I recognize that interpreting the Bible is no simple task. One must account for the fact that it was written by humans to different audiences in different cultures. Incredibly, God providentially uses the culturally tinted words of various human authors to share his message to all people (no automatic writing). If God exists, this is not far-fetched. Needless to say, historical context is extremely relevant.
It is also crucial to distinguish between what Scripture says and what Scripture means. “What a speaker or writer says by using a sentence may or may not be the same as what the sentence says or means. When someone speaks ironically, what he says is (more or less) the opposite of what his sentence means in the language.” Some fundamentalists (to the right of me) stumble over this point. This is puzzling, particularly given the cutting satire, sarcasm, and hyperbole used by Jesus on a fairly normal basis in the Gospels. As such, the literal interpretation is not necessarily the correct one.
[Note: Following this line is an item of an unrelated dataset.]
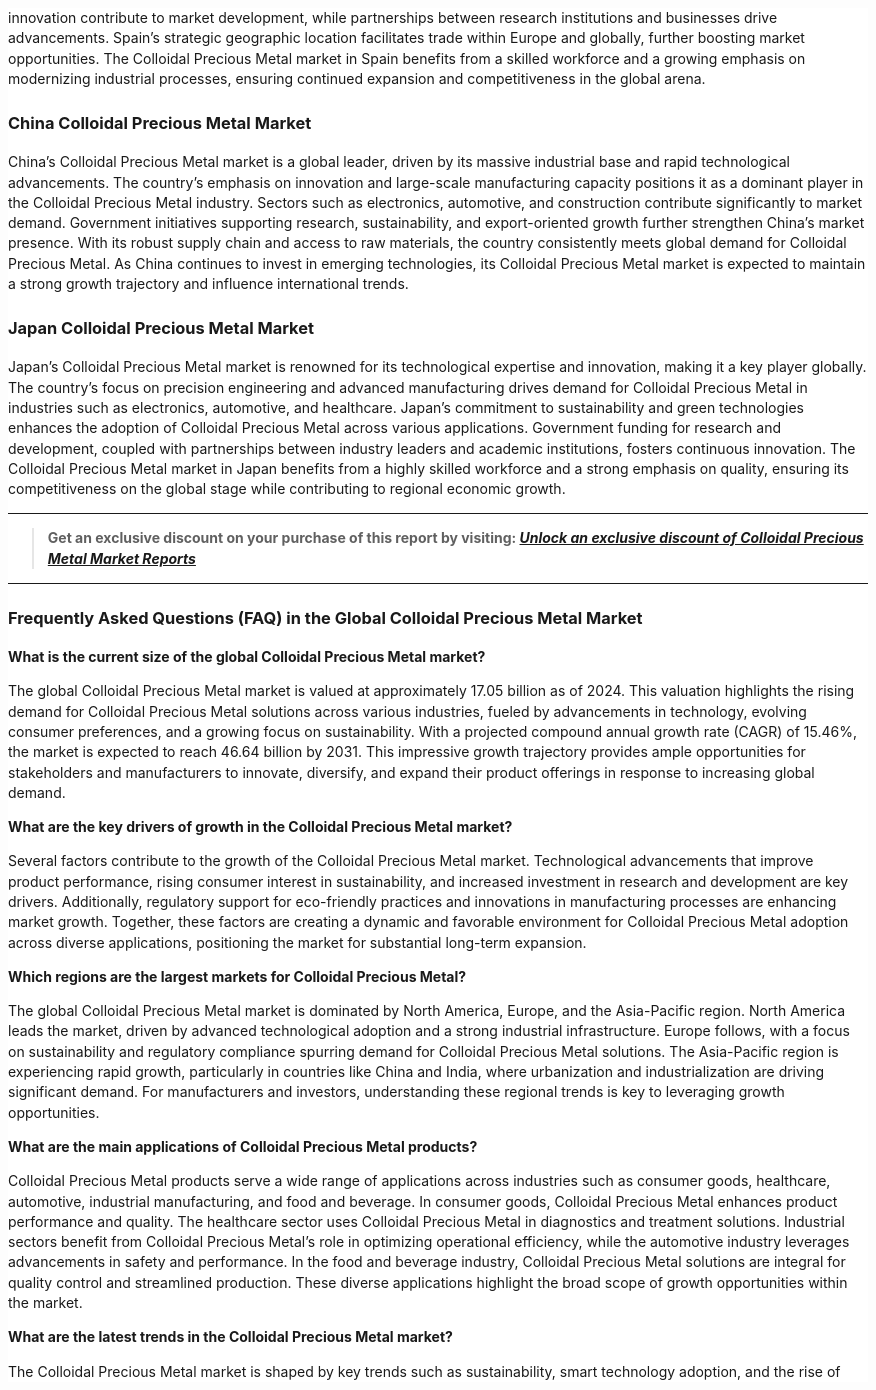 innovation contribute to market development, while partnerships between research institutions and businesses drive advancements. Spain&rsquo;s strategic geographic location facilitates trade within Europe and globally, further boosting market opportunities. The Colloidal Precious Metal market in Spain benefits from a skilled workforce and a growing emphasis on modernizing industrial processes, ensuring continued expansion and competitiveness in the global arena.</p><h3>China Colloidal Precious Metal Market</h3><p>China&rsquo;s Colloidal Precious Metal market is a global leader, driven by its massive industrial base and rapid technological advancements. The country&rsquo;s emphasis on innovation and large-scale manufacturing capacity positions it as a dominant player in the Colloidal Precious Metal industry. Sectors such as electronics, automotive, and construction contribute significantly to market demand. Government initiatives supporting research, sustainability, and export-oriented growth further strengthen China&rsquo;s market presence. With its robust supply chain and access to raw materials, the country consistently meets global demand for Colloidal Precious Metal. As China continues to invest in emerging technologies, its Colloidal Precious Metal market is expected to maintain a strong growth trajectory and influence international trends.</p><h3>Japan Colloidal Precious Metal Market</h3><p>Japan&rsquo;s Colloidal Precious Metal market is renowned for its technological expertise and innovation, making it a key player globally. The country&rsquo;s focus on precision engineering and advanced manufacturing drives demand for Colloidal Precious Metal in industries such as electronics, automotive, and healthcare. Japan&rsquo;s commitment to sustainability and green technologies enhances the adoption of Colloidal Precious Metal across various applications. Government funding for research and development, coupled with partnerships between industry leaders and academic institutions, fosters continuous innovation. The Colloidal Precious Metal market in Japan benefits from a highly skilled workforce and a strong emphasis on quality, ensuring its competitiveness on the global stage while contributing to regional economic growth.</p><hr /><blockquote><p><strong>Get an exclusive discount on your purchase of this report by visiting: <em><a href="://marketresearchpulse.com/ask-for-discount/35322?utm_source=Github&amp;utm_medium=0116">Unlock an exclusive discount of Colloidal Precious Metal Market Reports</a></em>&nbsp;</strong></p></blockquote><hr /><h3>Frequently Asked Questions (FAQ) in the Global Colloidal Precious Metal Market</h3><p><strong>What is the current size of the global Colloidal Precious Metal market?</strong></p><p>The global Colloidal Precious Metal market is valued at approximately 17.05 billion as of 2024. This valuation highlights the rising demand for Colloidal Precious Metal solutions across various industries, fueled by advancements in technology, evolving consumer preferences, and a growing focus on sustainability. With a projected compound annual growth rate (CAGR) of 15.46%, the market is expected to reach 46.64 billion by 2031. This impressive growth trajectory provides ample opportunities for stakeholders and manufacturers to innovate, diversify, and expand their product offerings in response to increasing global demand.</p><p><strong>What are the key drivers of growth in the Colloidal Precious Metal market?</strong></p><p>Several factors contribute to the growth of the Colloidal Precious Metal market. Technological advancements that improve product performance, rising consumer interest in sustainability, and increased investment in research and development are key drivers. Additionally, regulatory support for eco-friendly practices and innovations in manufacturing processes are enhancing market growth. Together, these factors are creating a dynamic and favorable environment for Colloidal Precious Metal adoption across diverse applications, positioning the market for substantial long-term expansion.</p><p><strong>Which regions are the largest markets for Colloidal Precious Metal?</strong></p><p>The global Colloidal Precious Metal market is dominated by North America, Europe, and the Asia-Pacific region. North America leads the market, driven by advanced technological adoption and a strong industrial infrastructure. Europe follows, with a focus on sustainability and regulatory compliance spurring demand for Colloidal Precious Metal solutions. The Asia-Pacific region is experiencing rapid growth, particularly in countries like China and India, where urbanization and industrialization are driving significant demand. For manufacturers and investors, understanding these regional trends is key to leveraging growth opportunities.</p><p><strong>What are the main applications of Colloidal Precious Metal products?</strong></p><p>Colloidal Precious Metal products serve a wide range of applications across industries such as consumer goods, healthcare, automotive, industrial manufacturing, and food and beverage. In consumer goods, Colloidal Precious Metal enhances product performance and quality. The healthcare sector uses Colloidal Precious Metal in diagnostics and treatment solutions. Industrial sectors benefit from Colloidal Precious Metal&rsquo;s role in optimizing operational efficiency, while the automotive industry leverages advancements in safety and performance. In the food and beverage industry, Colloidal Precious Metal solutions are integral for quality control and streamlined production. These diverse applications highlight the broad scope of growth opportunities within the market.</p><p><strong>What are the latest trends in the Colloidal Precious Metal market?</strong></p><p>The Colloidal Precious Metal market is shaped by key trends such as sustainability, smart technology adoption, and the rise of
Nevertheless, there are other ways to find the truth apart from strict literalism. I believe that God does indeed have something specific to tell us in the Bible. We can use various tools (such as context, literary analysis, grammar, overall themes, etc.) to assess whether a given interpretation is closer to the truth than another. It’s not an interpretational free-for-all.
It is also important to recognize that God’s message will likely be “morally and existentially challenging to us humans.” Indeed, if God exists then he will challenge the reader directly through his Holy Spirit. Therefore, one must not eliminate uncomfortable interpretations on that basis alone. Of course, that’s what we all do all the time. God help us.
That’s what I think about the Bible. Note that none of the above is outlandish assuming that God exists—and I have independent reasons to believe that he does. Do my views on the Bible make me a fundamentalist? That’s up to you I suppose. Hopefully we can still talk.
 Alvin Plantinga, Warranted Christian Belief (New York, NY: Oxford University Press, 2000), 244–245.
 Ibid., 244.
 Ibid., 245.
 Edward B. Davis, “Science Falsely so Called: Fundamentalism and Science,” in The Blackwell Companion to Science and Christianity, ed. J. B. Stump and Alan G. Padgett (Malden, MA: Wiley-Blackwell, 2012), 48.
 Ibid., 49.
 Ibid., 57.
 Ibid., 58.
 What follows is adapted from a paper submitted for credit at Briercrest Seminary “My Perspective on Scripture”, 30 Jan 13.
 Nicholas Wolterstorff, Justice in Love, Emory University Studies in Law and Religion (Grand Rapids, MI: William B. Eerdmans, 2011), 121.